4. As far as cruciform social science goes, this one’s better than most. Faced with a bunch of pessimistic patients in group therapy, a psychologist just couldn’t seem to make them much happier, no matter how much he tried. So he decided to focus on the bad, and apparently it kind of works:

That insight eventually gave rise to Paterson’s wry new book How to Be Miserable: 40 Strategies You Already Use, in which Paterson offers a counterintuitive counterpoint to our national happiness obsession: Focus on the bad. “Between the influences of our culture, our physiology, and our psychology,” Paterson writes, “it appears that striving for happiness is a tiring matter; we’re swimming against a powerful current. We might almost say that happiness in such circumstances is unnatural.” In other words, the pressures of our culture (we need to earn more!), our bodies (on less sleep!), and our minds (and be happy about it!), contribute to a cycle in which the pursuit of contentment only results in an ever-snowballing accumulation of disappointment and self-blame.
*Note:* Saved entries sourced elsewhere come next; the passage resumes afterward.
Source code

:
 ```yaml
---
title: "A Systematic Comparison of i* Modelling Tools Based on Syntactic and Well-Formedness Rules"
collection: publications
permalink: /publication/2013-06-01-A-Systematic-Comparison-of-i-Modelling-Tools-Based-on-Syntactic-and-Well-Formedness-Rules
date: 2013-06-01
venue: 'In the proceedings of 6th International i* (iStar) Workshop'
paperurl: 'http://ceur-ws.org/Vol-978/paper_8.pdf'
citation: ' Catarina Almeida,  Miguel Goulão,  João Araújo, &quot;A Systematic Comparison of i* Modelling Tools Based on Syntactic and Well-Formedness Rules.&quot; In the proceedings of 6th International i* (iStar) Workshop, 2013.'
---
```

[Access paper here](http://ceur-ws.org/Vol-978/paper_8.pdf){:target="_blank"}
But if we consciously go after the opposite, if we, as Paterson puts it, “optimize misery” by becoming more aware of our own detrimental habits, we can paradoxically open up new and helpful behavioral pathways.

From there it becomes a little self-help-y, i.e., turning the paradoxical truth that true breakthrough will often feel cruciform, into a set of mental tricks, violating von Balthasar’s law that trying to harness such engines of personal growth tends to sap them of their efficacy.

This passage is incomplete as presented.